To understand the p.d.f. shown in figure 2(b), it is helpful to consider the regions over which $\varphi _{\!t}$ is invertible. Such regions are highlighted as shaded/unshaded rectangles in figure 2(a), in which the Jacobian $\partial \varphi _{\!t}/\partial {\boldsymbol{X}}$ is non-singular. The solid black lines, separating the regions, denote points for which $|\partial \varphi _{\!t}/\partial {\boldsymbol{X}}|=0$ , which account for the singularities in figure 2(b). In particular, $|\partial \varphi _{\!t}/\partial {\boldsymbol{X}}|=0$ over the sets $S_{1}:=\{X^{1}=\pi /k, X^{2}\in [0,1]\}$ and $S_{2}:=\{X^{1}=[0,2\pi /k), X^{2}=1/2\pm 1/4\}$ . The set $S_{1}$ corresponds to the solid black line that looks like ‘ $\infty$ ’ in figure 2(b), while $S_{2}$ corresponds to the nearly horizontal lines that define its convex hull. As explained for the previous one-dimensional example, the folded appearance of $f_{\boldsymbol{Y}}$ shown in figure 2(b) is due to the fact that a given value of $\boldsymbol{Y}_{\!t}$ contributes to $f_{\boldsymbol{Y}}$ from more than one region in the domain.

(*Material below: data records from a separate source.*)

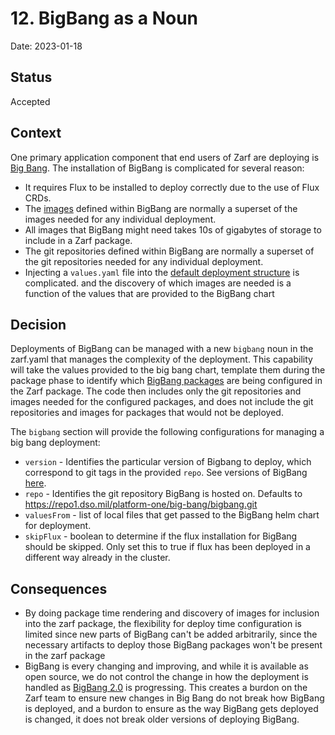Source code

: # 12. BigBang as a Noun

Date: 2023-01-18

## Status

Accepted

## Context

One primary application component that end users of Zarf are deploying is [Big Bang](https://repo1.dso.mil/platform-one/big-bang/bigbang).  The installation of BigBang is complicated for several reason:

- It requires Flux to be installed to deploy correctly due to the use of Flux CRDs. 
- The [images](https://umbrella-bigbang-releases.s3-us-gov-west-1.amazonaws.com/umbrella/1.51.0/package-images.yaml) defined within BigBang are normally a superset of the images needed for any individual deployment.
- All images that BigBang might need takes 10s of gigabytes of storage to include in a Zarf package.
- The git repositories defined within BigBang are normally a superset of the git repositories needed for any individual deployment.
- Injecting a `values.yaml` file into the [default deployment structure](https://repo1.dso.mil/big-bang/bigbang/-/blob/master/base/kustomization.yaml) is complicated.
and the discovery of which images are needed is a function of the values that are provided to the BigBang chart


## Decision

Deployments of BigBang can be managed with a new `bigbang` noun in the zarf.yaml that manages the complexity of the deployment.  This capability will take the values provided to the big bang chart, template them during the package phase to identify which [BigBang packages](https://repo1.dso.mil/big-bang/bigbang/-/blob/master/docs/packages.md) are being configured in the Zarf package.  The code then includes only the git repositories and images needed for the configured packages, and does not include the git repositories and images for packages that would not be deployed.  


 The `bigbang` section will provide the following configurations for managing a big bang deployment:

- `version` - Identifies the particular version of Bigbang to deploy, which correspond to git tags in the provided `repo`.  See versions of BigBang [here](https://repo1.dso.mil/big-bang/bigbang/-/releases).  
- `repo` - Identifies the git repository BigBang is hosted on.  Defaults to https://repo1.dso.mil/platform-one/big-bang/bigbang.git
- `valuesFrom` - list of local files that get passed to the BigBang helm chart for deployment. 
- `skipFlux` - boolean to determine if the flux installation for BigBang should be skipped.  Only set this to true if flux has been deployed in a different way already in the cluster.


## Consequences


- By doing package time rendering and discovery of images for inclusion into the zarf package, the flexibility for deploy time configuration is limited since new parts of BigBang can't be added arbitrarily, since the necessary artifacts to deploy those BigBang packages won't be present in the zarf package
- BigBang is every changing and improving, and while it is available as open source, we do not control the change in how the deployment is handled as [BigBang 2.0](https://repo1.dso.mil/groups/big-bang/-/epics/217) is progressing.  This creates a burdon on the Zarf team to ensure new changes in Big Bang do not break how BigBang is deployed, and a burdon to ensure as the way BigBang gets deployed is changed, it does not break older versions of deploying BigBang.

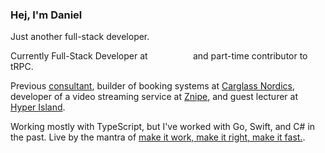 ### Hej, I'm Daniel

Just another full-stack developer.<br>

Currently Full-Stack Developer at `         ` and part-time contributor to tRPC.<br>

Previous [consultant](https://futurice.com/), builder of booking systems at [Carglass Nordics](https://www.carglass.se/), developer of a video streaming service at [Znipe](https://znipe.tv/), and guest lecturer at [Hyper Island](https://new.hyperisland.com/programs/full-time-programs/frontend-developer).<br>

Working mostly with TypeScript, but I've worked with Go, Swift, and C# in the past. Live by the mantra of [make it work, make it right, make it fast.](https://thetombomb.com/posts/make-it-work-right-fast).<br>
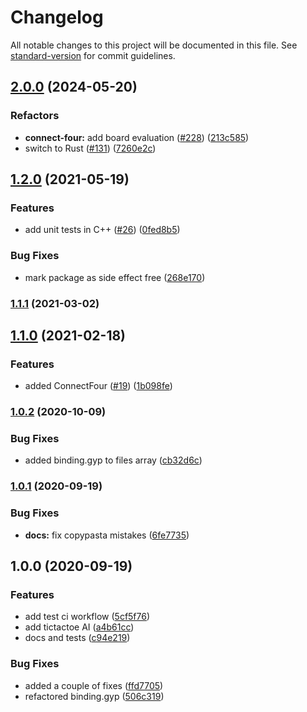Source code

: # Changelog

All notable changes to this project will be documented in this file. See [standard-version](https://github.com/conventional-changelog/standard-version) for commit guidelines.

## [2.0.0](https://github.com/skyra-project/ai/compare/v1.2.1...v2.0.0) (2024-05-20)

### Refactors

-   **connect-four:** add board evaluation ([#228](https://github.com/skyra-project/ai/issues/228)) ([213c585](https://github.com/skyra-project/ai/commit/213c58579d3937798a41e7ea0dbf7fde2b228ccf))
-   switch to Rust ([#131](https://github.com/skyra-project/ai/issues/131)) ([7260e2c](https://github.com/skyra-project/ai/commit/7260e2c7d95e3d8a22280ab50dc23f928d94bb53))

## [1.2.0](https://github.com/skyra-project/ai/compare/v1.1.1...v1.2.0) (2021-05-19)

### Features

-   add unit tests in C++ ([#26](https://github.com/skyra-project/ai/issues/26)) ([0fed8b5](https://github.com/skyra-project/ai/commit/0fed8b5d54373fd2458dfacb4d84712a2f30b2d1))

### Bug Fixes

-   mark package as side effect free ([268e170](https://github.com/skyra-project/ai/commit/268e1702d94c94c7c98111e173f706a7359e96dd))

### [1.1.1](https://github.com/skyra-project/ai/compare/v1.1.0...v1.1.1) (2021-03-02)

## [1.1.0](https://github.com/skyra-project/ai/compare/v1.0.2...v1.1.0) (2021-02-18)

### Features

-   added ConnectFour ([#19](https://github.com/skyra-project/ai/issues/19)) ([1b098fe](https://github.com/skyra-project/ai/commit/1b098fe21d7a4aa1bbdbe691c4c296503c3a9e9d))

### [1.0.2](https://github.com/skyra-project/ai/compare/v1.0.1...v1.0.2) (2020-10-09)

### Bug Fixes

-   added binding.gyp to files array ([cb32d6c](https://github.com/skyra-project/ai/commit/cb32d6cd990351c07af182c934dad9de567ac5b7))

### [1.0.1](https://github.com/skyra-project/ai/compare/v1.0.0...v1.0.1) (2020-09-19)

### Bug Fixes

-   **docs:** fix copypasta mistakes ([6fe7735](https://github.com/skyra-project/ai/commit/6fe7735d0383ea9409cb819bd6ebf378827c2457))

## 1.0.0 (2020-09-19)

### Features

-   add test ci workflow ([5cf5f76](https://github.com/skyra-project/ai/commit/5cf5f764536b0eb113161ea2845dbba9788e3814))
-   add tictactoe AI ([a4b61cc](https://github.com/skyra-project/ai/commit/a4b61cc991eba53a6f0f5d292f9721e0cfe0a958))
-   docs and tests ([c94e219](https://github.com/skyra-project/ai/commit/c94e219fd7dca1eabd338ccbd5e04983605cd7b9))

### Bug Fixes

-   added a couple of fixes ([ffd7705](https://github.com/skyra-project/ai/commit/ffd770515b7cc1f9cd652a064a3c5f925f9bb28e))
-   refactored binding.gyp ([506c319](https://github.com/skyra-project/ai/commit/506c319930ceb71b8888629c73e273345cb64c68))
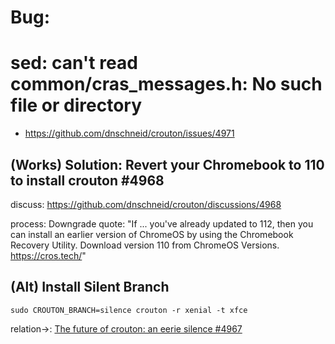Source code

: # Bug:
# sed: can't read common/cras_messages.h: No such file or directory
- https://github.com/dnschneid/crouton/issues/4971

## (Works) Solution: Revert your Chromebook to 110 to install crouton #4968
discuss: https://github.com/dnschneid/crouton/discussions/4968

process: Downgrade
quote: "If ... you've already updated to 112, then you can install an earlier version of ChromeOS by using the Chromebook Recovery Utility. Download version 110 from ChromeOS Versions. https://cros.tech/"

## (Alt) Install Silent Branch
`sudo CROUTON_BRANCH=silence crouton -r xenial -t xfce`

relation->: [The future of crouton: an eerie silence #4967](https://github.com/dnschneid/crouton/discussions/4967)
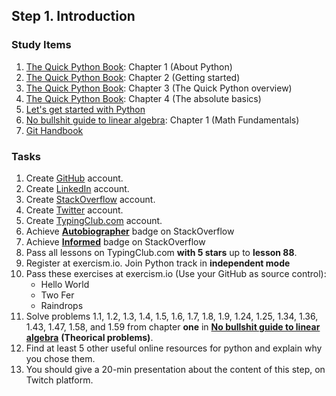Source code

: ## Step 1. Introduction

### Study Items

  1. [The Quick Python Book](README.md): Chapter 1 (About Python) 
  2. [The Quick Python Book](README.md): Chapter 2 (Getting started)
  3. [The Quick Python Book](README.md): Chapter 3 (The Quick Python overview)
  4. [The Quick Python Book](README.md): Chapter 4 (The absolute basics)
  5. [Let's get started with Python](https://github.com/mrhajbabaei/get-started-with-python)
  6. [No bullshit guide to linear algebra](README.md): Chapter 1 (Math Fundamentals)
  7. [Git Handbook](https://guides.github.com/introduction/git-handbook/)


### Tasks

  1. Create [GitHub](https://github.com) account.
  2. Create [LinkedIn](https://www.linkedin.com) account.
  3. Create [StackOverflow](https://stackoverflow.com) account.
  4. Create [Twitter](https://twitter.com) account.
  5. Create [TypingClub.com](https://www.typingclub.com) account.
  6. Achieve [**Autobiographer**](https://stackoverflow.com/help/badges/9/autobiographer) badge on StackOverflow
  7. Achieve [**Informed**](https://stackoverflow.com/help/badges/2600/informed) badge on StackOverflow
  8. Pass all lessons on TypingClub.com **with 5 stars** up to **lesson 88**.
  9. Register at exercism.io. Join Python track in **independent mode**
  10. Pass these exercises at exercism.io (Use your GitHub as source control):
      - Hello World
      - Two Fer
      - Raindrops
  11. Solve problems 1.1, 1.2, 1.3, 1.4, 1.5, 1.6, 1.7, 1.8, 1.9, 1.24, 1.25, 1.34, 1.36, 1.43, 1.47, 1.58, and 1.59 from chapter **one** in **[No bullshit guide to linear algebra](README.md)** **(Theorical problems)**.
  12. Find at least 5 other useful online resources for python and explain why you chose them.
  13. You should give a 20-min presentation about the content of this step, on Twitch platform.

As the fields shown in figure 2(a) evolve in time, the density is transported over the phase space shown in figure 2(b). Since the density integrates to unity, it is useful to regard probability, like mass, as a conserved quantity. From this perspective, the governing equations for $\boldsymbol{Y}_{\!t}$ over the entire control volume correspond to a two-dimensional velocity field that produces a flux of density in phase space. The direction of the density flux for this example is shown in figure 2(b) by grey lines. The density flux determines the subsequent evolution of $f_{\boldsymbol{Y}}$ , whose singularities a short time after $t$ are depicted with dashed lines in figure 2(b). Understanding how the evolution of $f_{\boldsymbol{Y}}$ depends on the evolution of the field variables $\boldsymbol{Y}_{\!t}$ is the central topic of this article.

3. Governing equations

In this section, an evolution equation is derived for the joint probability density $f_{\boldsymbol{Y}}$ of a multicomponent random variable $\boldsymbol{Y}_{\!t}$ drawn from a domain according to the spatial distribution $f_{\boldsymbol{X}}$ . First, § 3.1 defines an infinitesimal generator, which gives the expected time rate of change of an observable evaluated along the trajectories of a stochastic differential equation. Here, the stochastic differential equation, defined in (3.1), is a generic transport equation that can represent the Navier–Stokes or advection–diffusion equations as special cases. Next, in § 3.2, the generator is decomposed to distinguish transport across a bounding region defined by $|\boldsymbol{\nabla }f_{\boldsymbol{X}}|$ and internal mixing over $f_{\boldsymbol{X}}$ . Then, § 3.3 uses the resulting operator to define a backward Kolmogorov equation, whose solution backwards in time gives the expected value of an observable, conditioned on an earlier state. Finally, the dual (forward Kolmogorov) equation describing the evolution of probability density is obtained in § 3.4.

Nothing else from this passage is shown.